We’ve all heard about endorphins- opioids our own body produces in response to pain and other stimuli. External opioids activate the same system, but over time can change how the body perceives and responds to pain, as well as pleasure. Opioid receptors are where all opioids, regardless of their source, have to interact. They are integral to any process that inhibits pain or enhances pleasure. Understanding how they work can help us find ways to manage pain on our own and ultimately find medications that improve the quality of life without harmful and addictive side effects.
Opioid receptors reside in nerve cells throughout the body and play a vital role in all its functions, not just analgesic effects. They are a vital aspect to reproduction, growth, weight, respiration, immunological responses as well as gastrointestinal function and pathophysiology. That’s why pharmacology that focuses on pain relief doesn’t just impact the pain, but the entire body as well.
Opioid receptors are found in the:
- Central nervous system
- Immune cells
- Pituitary gland
- Gastrointestinal tract
- Reproductive system
Endogenous opioids are those created within the body in response to a stimuli. Exogenous opioids, such as medications, are external to the body. Once activated they send a signal to the brain that controls feelings of reward and pain.
There are three types of opioid receptors
Mu- These are linked to mood, pain and reward. Once activated, these receptors encourage pain relief, elevated mood and respiratory changes. Most exogenous drugs and medications use this pathway.
Delta– It has been postulated that delta receptors may modulate chronic pain and Mu acute pain. They also appear to specifically affect a person’s mood, causing anxiety and depression when blocked in mice and mood elevation when activated.

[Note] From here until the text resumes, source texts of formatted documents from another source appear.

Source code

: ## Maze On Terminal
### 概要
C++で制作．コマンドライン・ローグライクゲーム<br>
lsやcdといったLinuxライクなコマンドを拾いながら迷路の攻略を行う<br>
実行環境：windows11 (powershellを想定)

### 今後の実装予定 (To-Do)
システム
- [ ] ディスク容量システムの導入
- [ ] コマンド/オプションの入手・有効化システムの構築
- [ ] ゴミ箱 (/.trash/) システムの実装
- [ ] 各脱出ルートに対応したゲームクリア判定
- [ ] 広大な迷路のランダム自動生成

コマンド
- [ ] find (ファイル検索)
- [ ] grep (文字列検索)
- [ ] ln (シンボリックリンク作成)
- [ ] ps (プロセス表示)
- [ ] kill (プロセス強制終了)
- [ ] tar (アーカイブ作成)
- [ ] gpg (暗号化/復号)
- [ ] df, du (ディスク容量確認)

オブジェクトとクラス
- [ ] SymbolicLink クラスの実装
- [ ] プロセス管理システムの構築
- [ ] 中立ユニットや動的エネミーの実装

Kappa– These receptors seem to affect not just mood, but reward responses as well, pain relief, increased urination and a profound sense of uneasiness and dissatisfaction with life or dysphoria. The opposite of euphoria.
and. . .
Nociceptin – Residing in the brain and spinal cord, it is considered to be a part of a subtype of opioid receptors. These deal with anxiety, depression and appetite. Activation stimulates food intake and regulates meal patterns. They also appear to have an impact on the development of tolerance to mu receptor agonists e.g. morphine, oxycodone.
Research suggests exogenous opioids affect receptor’s differently than endogenous ones. Opiates generated by our bodies activate receptors on both the surface and inside nerve cells at a specific location. Endogenous ones interact with and remain active within compartments known as endosomes and use these endosomes to sustain the signal within these cells. But exogenous opioids activate not only the local receptors but immediately seek out internal structures known as the Golgi apparatus and all their outposts, disseminating a signal throughout the body. Synthetic opioids reach their target in twenty seconds as opposed to over one minute for endogenous. And their effect lasts much longer. This widespread activation in the Golgi system and more sustainable reaction is believed to be the cause for their harmful and dangerous side effects.

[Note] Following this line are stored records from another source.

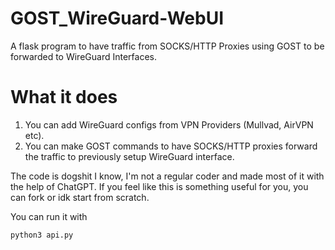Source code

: # GOST_WireGuard-WebUI
 A flask program to have traffic from SOCKS/HTTP Proxies using GOST to be forwarded to WireGuard Interfaces.

# What it does

1. You can add WireGuard configs from VPN Providers (Mullvad, AirVPN etc).
2. You can make GOST commands to have SOCKS/HTTP proxies forward the traffic to previously setup WireGuard interface.

The code is dogshit I know, I'm not a regular coder and made most of it with the help of ChatGPT. If you feel like this is something useful for you, you can fork or idk start from scratch.

You can run it with 

`python3 api.py` 
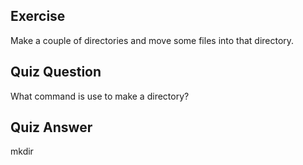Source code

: ## Exercise

Make a couple of directories and move some files into that directory.

## Quiz Question

What command is use to make a directory?

## Quiz Answer

mkdir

How do opioids relieve pain?
It is theorized that the Mu-opioid receptors (MOR) act as a docking station that binds with naturally producing analgesics such as endorphins and enkephalins -nueropeptides that regulate nociception in the body (the sensory nervous system’s way to recognize painful stimuli and produce an appropriate defensive response). They are then released in a pulsatile fashion to specific parts of the body where they were activated, then metabolized quickly. This is unlike exogenous drugs like morphine, that flood the brain and body, sticking around for several hours.

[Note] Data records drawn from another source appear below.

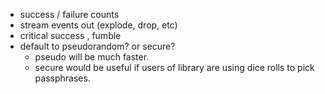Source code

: 
* success / failure counts
* stream events out (explode, drop, etc)
* critical success , fumble
* default to pseudorandom? or secure?
  * pseudo will be much faster.
  * secure would be useful if users of library are using dice rolls to pick passphrases.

What are endogenous opioids?
There are three types of endogenous opioids. Most of us know about endorphins, often alluded to as a “runner’s high”, because they are released after vigorous exercise. Enkephalins regulate the sensory nervous system’s response to pain. Dynorphins bind to the kappa receptors and affect weight control, temperature regulation, analgesia and mood by interacting with serotonin and dopamine levels.
They all act by binding to one of the four receptors defined above. But researchers have recently found a fifth opioid receptor that behaves differently. Known as “ACKR3” it is thought to fine tune brain levels of opioids. In the lab, opioids that bind to this receptor are dragged within the cell so they can’t bind with the other four receptors. They appear to act as a scavenger, looking for opioids and then hiding them so they can’t be activated, indirectly increasing pain signals. Stopping this action may be a great way to increase endogenous opioid levels and enhance our own pain killing abilities.
This is just one of the exciting new ideas being investigated to improve pain relief mechanisms without the devastating and harmful effects of what’s on the market today.